• **EXERCISE PROMPT**
Beginning with the line that contains "### Examples", transcribe every line through the end of the entries exactly as written, and reproduce nothing else.

• **DATA RECORDS**

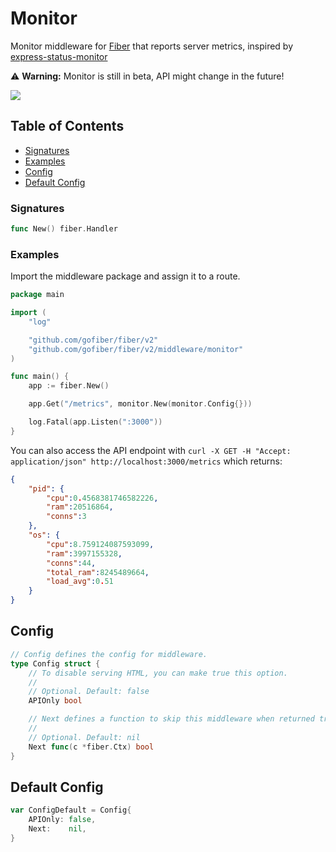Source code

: # Monitor

Monitor middleware for [Fiber](https://github.com/gofiber/fiber) that reports server metrics, inspired by [express-status-monitor](https://github.com/RafalWilinski/express-status-monitor)

:warning: **Warning:** Monitor is still in beta, API might change in the future!

![](https://i.imgur.com/4NfRCDm.gif)

## Table of Contents

* [Signatures](monitor.md#signatures)
* [Examples](monitor.md#examples)
* [Config](monitor.md#config)
* [Default Config](monitor.md#default-config)


### Signatures
```go
func New() fiber.Handler
```

### Examples
Import the middleware package and assign it to a route.
```go
package main

import (
	"log"

	"github.com/gofiber/fiber/v2"
	"github.com/gofiber/fiber/v2/middleware/monitor"
)

func main() {
	app := fiber.New()

	app.Get("/metrics", monitor.New(monitor.Config{}))

	log.Fatal(app.Listen(":3000"))
}
```
You can also access the API endpoint with
`curl -X GET -H "Accept: application/json" http://localhost:3000/metrics` which returns:
```json
{
	"pid": {
		"cpu":0.4568381746582226,
		"ram":20516864,
		"conns":3
	},
	"os": {
		"cpu":8.759124087593099,
		"ram":3997155328,
		"conns":44,
		"total_ram":8245489664,
		"load_avg":0.51
	}
}
```

## Config

```go
// Config defines the config for middleware.
type Config struct {
	// To disable serving HTML, you can make true this option.
	//
	// Optional. Default: false
	APIOnly bool

	// Next defines a function to skip this middleware when returned true.
	//
	// Optional. Default: nil
	Next func(c *fiber.Ctx) bool
}
```

## Default Config

```go
var ConfigDefault = Config{
	APIOnly: false,
	Next:    nil,
}
```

• **RESPONSE TO THIS EXERCISE**
### Examples
Import the middleware package and assign it to a route.
```go
package main

import (
	"log"

	"github.com/gofiber/fiber/v2"
	"github.com/gofiber/fiber/v2/middleware/monitor"
)

func main() {
	app := fiber.New()

	app.Get("/metrics", monitor.New(monitor.Config{}))

	log.Fatal(app.Listen(":3000"))
}
```
You can also access the API endpoint with
`curl -X GET -H "Accept: application/json" http://localhost:3000/metrics` which returns:
```json
{
	"pid": {
		"cpu":0.4568381746582226,
		"ram":20516864,
		"conns":3
	},
	"os": {
		"cpu":8.759124087593099,
		"ram":3997155328,
		"conns":44,
		"total_ram":8245489664,
		"load_avg":0.51
	}
}
```

## Config

```go
// Config defines the config for middleware.
type Config struct {
	// To disable serving HTML, you can make true this option.
	//
	// Optional. Default: false
	APIOnly bool

	// Next defines a function to skip this middleware when returned true.
	//
	// Optional. Default: nil
	Next func(c *fiber.Ctx) bool
}
```

## Default Config

```go
var ConfigDefault = Config{
	APIOnly: false,
	Next:    nil,
}
```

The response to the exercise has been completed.